In comments submitted to the Centers for Medicare and Medicaid Services (CMS) in response to the CY 2023 Medicare Physician Fee Schedule and Quality Payment Program proposed rule, the American College of Rheumatology (ACR) applauded proposals that would provide more flexibility and improve care coordination, while raising concerns about proposed cuts to reimbursement for critical services provided by rheumatologists and other cognitive specialists.
“The ACR commends the Centers for Medicare and Medicaid Services (CMS) for its continued recognition of the value of complex medical decision-making provided by rheumatologists and other cognitive care specialists in the treatment of their patients. However, we fear the significant harm that the decreased conversion factor will have on our rheumatology-care team and our patients while they continue to recover from the stress of the past two years,” said Kenneth Saag, MD, MSc, President of the ACR, referencing provisions in the proposed rule that would continue to operationalize and fine-tune the Evaluation and Management (E/M) code revaluation and documentation requirements.
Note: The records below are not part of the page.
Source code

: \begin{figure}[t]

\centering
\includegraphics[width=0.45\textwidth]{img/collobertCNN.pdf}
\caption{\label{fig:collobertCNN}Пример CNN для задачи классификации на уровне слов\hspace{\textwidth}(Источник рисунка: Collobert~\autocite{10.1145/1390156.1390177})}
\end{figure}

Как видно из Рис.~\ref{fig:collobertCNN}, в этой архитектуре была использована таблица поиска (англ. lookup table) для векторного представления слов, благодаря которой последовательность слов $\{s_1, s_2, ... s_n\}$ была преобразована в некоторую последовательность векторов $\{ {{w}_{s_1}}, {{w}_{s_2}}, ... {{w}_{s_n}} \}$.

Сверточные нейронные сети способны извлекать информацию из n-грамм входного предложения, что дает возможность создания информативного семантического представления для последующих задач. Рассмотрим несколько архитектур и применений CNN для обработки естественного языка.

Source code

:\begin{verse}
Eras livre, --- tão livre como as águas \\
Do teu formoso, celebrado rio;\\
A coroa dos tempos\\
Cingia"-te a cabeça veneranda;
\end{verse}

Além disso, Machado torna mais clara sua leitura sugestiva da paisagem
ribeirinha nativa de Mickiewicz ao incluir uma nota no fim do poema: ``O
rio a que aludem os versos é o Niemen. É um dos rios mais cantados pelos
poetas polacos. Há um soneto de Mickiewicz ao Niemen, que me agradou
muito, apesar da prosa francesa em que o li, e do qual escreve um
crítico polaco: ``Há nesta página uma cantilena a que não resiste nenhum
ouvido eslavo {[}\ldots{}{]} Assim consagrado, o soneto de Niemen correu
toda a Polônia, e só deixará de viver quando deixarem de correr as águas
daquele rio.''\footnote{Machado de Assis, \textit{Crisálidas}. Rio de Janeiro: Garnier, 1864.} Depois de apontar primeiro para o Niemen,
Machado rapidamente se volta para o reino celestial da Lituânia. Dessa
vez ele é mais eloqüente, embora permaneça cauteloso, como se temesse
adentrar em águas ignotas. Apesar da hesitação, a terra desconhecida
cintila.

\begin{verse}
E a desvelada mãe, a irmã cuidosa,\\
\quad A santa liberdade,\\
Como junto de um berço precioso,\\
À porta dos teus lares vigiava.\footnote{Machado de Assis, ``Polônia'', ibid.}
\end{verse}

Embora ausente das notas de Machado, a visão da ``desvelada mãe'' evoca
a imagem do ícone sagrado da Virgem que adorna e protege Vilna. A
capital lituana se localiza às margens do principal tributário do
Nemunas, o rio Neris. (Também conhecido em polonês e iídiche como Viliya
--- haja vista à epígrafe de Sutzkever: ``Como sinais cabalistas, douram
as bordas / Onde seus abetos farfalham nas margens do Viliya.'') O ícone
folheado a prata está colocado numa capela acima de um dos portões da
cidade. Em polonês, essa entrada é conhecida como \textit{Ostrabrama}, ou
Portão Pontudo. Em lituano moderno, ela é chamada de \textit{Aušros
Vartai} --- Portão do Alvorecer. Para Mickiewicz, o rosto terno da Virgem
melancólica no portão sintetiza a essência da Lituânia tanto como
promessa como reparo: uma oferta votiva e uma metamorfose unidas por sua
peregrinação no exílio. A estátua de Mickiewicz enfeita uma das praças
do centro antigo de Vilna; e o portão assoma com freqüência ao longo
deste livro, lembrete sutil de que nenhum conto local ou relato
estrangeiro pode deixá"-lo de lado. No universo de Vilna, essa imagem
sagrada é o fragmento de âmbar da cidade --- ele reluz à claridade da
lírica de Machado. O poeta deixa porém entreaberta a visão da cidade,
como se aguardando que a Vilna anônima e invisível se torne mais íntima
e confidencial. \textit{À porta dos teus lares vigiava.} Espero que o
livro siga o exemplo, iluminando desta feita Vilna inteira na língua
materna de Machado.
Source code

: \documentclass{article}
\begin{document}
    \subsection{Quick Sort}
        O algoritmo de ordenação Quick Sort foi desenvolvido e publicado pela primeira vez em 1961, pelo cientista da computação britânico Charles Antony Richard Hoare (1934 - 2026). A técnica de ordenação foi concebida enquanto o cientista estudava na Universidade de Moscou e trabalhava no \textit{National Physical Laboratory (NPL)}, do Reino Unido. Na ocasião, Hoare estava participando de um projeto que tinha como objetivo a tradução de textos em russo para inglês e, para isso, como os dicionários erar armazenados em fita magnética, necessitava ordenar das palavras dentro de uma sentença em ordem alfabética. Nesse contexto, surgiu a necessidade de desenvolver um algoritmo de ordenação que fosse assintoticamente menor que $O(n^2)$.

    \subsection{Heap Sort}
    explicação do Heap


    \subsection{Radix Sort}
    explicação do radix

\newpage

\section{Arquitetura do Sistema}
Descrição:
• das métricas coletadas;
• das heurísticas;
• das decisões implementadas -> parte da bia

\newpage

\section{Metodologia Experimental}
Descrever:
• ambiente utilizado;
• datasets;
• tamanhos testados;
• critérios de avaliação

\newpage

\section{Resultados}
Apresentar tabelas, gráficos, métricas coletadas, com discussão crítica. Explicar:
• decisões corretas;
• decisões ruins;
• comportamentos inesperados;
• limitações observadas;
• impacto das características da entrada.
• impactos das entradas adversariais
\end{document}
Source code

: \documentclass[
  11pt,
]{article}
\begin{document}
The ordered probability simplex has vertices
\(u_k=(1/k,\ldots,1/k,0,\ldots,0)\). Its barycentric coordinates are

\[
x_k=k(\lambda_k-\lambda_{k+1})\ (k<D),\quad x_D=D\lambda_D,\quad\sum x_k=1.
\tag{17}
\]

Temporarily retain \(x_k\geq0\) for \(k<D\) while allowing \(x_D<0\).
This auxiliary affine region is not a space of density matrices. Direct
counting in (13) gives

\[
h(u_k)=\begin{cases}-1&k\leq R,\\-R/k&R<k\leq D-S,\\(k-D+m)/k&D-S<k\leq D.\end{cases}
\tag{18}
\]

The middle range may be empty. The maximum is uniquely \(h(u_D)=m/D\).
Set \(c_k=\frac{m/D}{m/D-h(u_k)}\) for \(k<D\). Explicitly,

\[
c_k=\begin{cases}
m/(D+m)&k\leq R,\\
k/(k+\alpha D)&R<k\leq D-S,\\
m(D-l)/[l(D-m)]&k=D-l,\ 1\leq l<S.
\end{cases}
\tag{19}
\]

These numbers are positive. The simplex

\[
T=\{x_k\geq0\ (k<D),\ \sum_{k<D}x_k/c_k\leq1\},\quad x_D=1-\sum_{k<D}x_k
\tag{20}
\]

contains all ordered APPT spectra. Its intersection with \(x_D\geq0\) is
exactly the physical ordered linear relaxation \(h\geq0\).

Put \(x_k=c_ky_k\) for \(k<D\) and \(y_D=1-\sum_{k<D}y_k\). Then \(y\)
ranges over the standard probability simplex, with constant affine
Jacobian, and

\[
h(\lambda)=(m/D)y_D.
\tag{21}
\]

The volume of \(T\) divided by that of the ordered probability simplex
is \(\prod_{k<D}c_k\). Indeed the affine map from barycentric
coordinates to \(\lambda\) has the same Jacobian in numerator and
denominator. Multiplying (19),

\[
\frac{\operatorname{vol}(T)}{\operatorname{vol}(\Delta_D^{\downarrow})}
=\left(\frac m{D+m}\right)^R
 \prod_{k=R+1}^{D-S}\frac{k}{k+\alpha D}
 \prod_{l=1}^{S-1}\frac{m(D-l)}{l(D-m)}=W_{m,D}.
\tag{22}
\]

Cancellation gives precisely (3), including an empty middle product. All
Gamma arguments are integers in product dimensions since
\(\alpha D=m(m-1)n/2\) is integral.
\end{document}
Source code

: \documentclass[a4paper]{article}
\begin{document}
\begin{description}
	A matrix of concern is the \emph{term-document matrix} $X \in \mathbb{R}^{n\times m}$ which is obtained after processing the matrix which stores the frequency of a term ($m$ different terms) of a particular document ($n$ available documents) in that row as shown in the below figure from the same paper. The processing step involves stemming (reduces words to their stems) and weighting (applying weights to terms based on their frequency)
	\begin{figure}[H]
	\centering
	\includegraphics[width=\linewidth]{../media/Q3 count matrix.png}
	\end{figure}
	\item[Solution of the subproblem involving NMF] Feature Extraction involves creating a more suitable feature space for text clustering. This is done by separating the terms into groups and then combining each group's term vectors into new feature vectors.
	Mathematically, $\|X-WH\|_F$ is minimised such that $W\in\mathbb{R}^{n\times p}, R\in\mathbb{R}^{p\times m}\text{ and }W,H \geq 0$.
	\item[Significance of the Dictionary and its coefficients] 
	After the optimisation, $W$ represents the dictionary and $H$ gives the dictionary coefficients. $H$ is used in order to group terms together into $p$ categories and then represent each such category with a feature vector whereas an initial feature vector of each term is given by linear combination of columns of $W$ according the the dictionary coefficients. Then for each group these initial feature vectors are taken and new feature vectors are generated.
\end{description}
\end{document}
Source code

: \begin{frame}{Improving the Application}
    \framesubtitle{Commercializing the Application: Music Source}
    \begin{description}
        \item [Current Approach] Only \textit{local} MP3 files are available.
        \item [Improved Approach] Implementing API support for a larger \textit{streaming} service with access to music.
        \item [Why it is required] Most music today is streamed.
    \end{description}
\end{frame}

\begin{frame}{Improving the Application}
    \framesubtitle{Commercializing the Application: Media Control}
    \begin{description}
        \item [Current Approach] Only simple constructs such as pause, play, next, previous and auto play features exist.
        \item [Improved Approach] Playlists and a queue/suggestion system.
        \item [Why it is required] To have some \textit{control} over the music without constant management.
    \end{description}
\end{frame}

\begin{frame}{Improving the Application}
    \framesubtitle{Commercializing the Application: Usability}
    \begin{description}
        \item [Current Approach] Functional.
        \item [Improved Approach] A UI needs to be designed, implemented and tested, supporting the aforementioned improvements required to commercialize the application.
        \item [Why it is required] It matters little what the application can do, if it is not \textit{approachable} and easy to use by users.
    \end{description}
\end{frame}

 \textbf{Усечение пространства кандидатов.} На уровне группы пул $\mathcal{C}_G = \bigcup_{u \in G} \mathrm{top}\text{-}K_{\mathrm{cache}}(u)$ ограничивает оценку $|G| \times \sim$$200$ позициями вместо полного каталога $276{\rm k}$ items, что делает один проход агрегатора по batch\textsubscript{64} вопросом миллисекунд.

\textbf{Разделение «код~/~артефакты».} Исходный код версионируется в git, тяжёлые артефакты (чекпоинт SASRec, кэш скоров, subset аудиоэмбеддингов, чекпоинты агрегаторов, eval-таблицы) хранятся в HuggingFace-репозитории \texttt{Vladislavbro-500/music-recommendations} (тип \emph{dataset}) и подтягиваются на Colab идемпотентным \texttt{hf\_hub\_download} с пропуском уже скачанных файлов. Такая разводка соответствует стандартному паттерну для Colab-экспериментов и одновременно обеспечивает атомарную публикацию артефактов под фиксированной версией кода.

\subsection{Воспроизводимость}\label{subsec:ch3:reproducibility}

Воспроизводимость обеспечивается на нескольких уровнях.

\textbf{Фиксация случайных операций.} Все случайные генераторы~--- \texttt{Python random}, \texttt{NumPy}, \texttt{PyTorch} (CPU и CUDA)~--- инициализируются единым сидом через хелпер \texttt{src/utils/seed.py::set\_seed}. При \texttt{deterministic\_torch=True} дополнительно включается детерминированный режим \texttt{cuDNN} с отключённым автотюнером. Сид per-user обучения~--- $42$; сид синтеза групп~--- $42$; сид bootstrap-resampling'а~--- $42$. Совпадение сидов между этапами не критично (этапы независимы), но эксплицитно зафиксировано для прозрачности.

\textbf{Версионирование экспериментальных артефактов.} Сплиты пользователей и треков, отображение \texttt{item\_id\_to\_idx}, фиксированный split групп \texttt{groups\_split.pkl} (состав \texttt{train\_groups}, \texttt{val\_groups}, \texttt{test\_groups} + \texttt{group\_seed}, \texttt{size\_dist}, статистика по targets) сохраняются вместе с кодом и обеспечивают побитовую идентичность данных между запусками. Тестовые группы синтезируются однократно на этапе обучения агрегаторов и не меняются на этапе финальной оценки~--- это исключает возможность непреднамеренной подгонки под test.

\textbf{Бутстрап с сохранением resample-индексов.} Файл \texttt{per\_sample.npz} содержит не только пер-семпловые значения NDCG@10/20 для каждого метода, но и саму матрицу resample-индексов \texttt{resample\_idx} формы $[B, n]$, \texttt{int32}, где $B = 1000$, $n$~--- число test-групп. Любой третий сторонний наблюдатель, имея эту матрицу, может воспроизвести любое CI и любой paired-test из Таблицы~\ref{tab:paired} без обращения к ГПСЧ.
The ACR’s main comments and concerns are outlined as follows:
Conversion Factor Decrease That Would Set Back Pandemic Recovery
CMS has proposed decreasing the CY2023 conversion factor from $34.61 to $33.08, a 4.4% decrease that would prove detrimental to the stability of rheumatology providers. In the second year of a public health emergency and facing staggering inflation costs and a significant workforce shortage, rheumatologists struggle to continue providing care for their patients. The ACR strongly urges CMS not to move forward with this adjusted conversion factor, which would have a damaging impact on an already strained system that is still working to recover from the pandemic.
Musculoskeletal Ultrasound is a Valuable Diagnostic Tool – Cutting Its Reimbursement Will Hurt Patient Access to Care
ACR strongly opposes these drastic proposed cuts and urges CMS not to proceed. Arbitrarily reducing the work required to appropriately perform and interpret musculoskeletal ultrasound is not justified and devalues the work of the AMA and specialty societies involved in the process. Instead, CMS must maintain the pre- and post-time and allow for greater stakeholder engagement in determining the appropriate practice expenses to allow accurate reimbursement for this important diagnostic service.
Split/Shared Services – Agree with CMS to Delay
In the CY 2022 PFS final rule, CMS finalized a policy allowing payment where a physician and non-physician providers (NPP) deliver service together for a split/shared facility-based visit (including prolonged visits). This called for the provider to deliver more than half of the care provided during a shared/split visit to bill for the services, which did not consider the role of medical decision-making as a primary determining factor in the successful outcome of the visit and raises concerns about negative implications on collaborative care and the critical role of medical decision-making in patient care.
The ACR supports CMS’s proposal to delay the split/shared visit policy and extend flexibilities to permit split/shared E/M visits to be billed based on one of three components (history, exam, or medical decision making) or time until 2024, allowing physicians and NPPs to establish a more collaborative cadence in their visits that emphasizes the cognitive skills needed to provide the best care for their patients.
“Our nation’s healthcare system continues to navigate the challenges of a global pandemic that has strained resources and providers,” noted Saag. “We appreciate the policies and flexibilities set forth by CMS to help alleviate these challenges and the agency’s attention to the concerns outlined by the rheumatology provider community while we all work to provide top quality patient care.”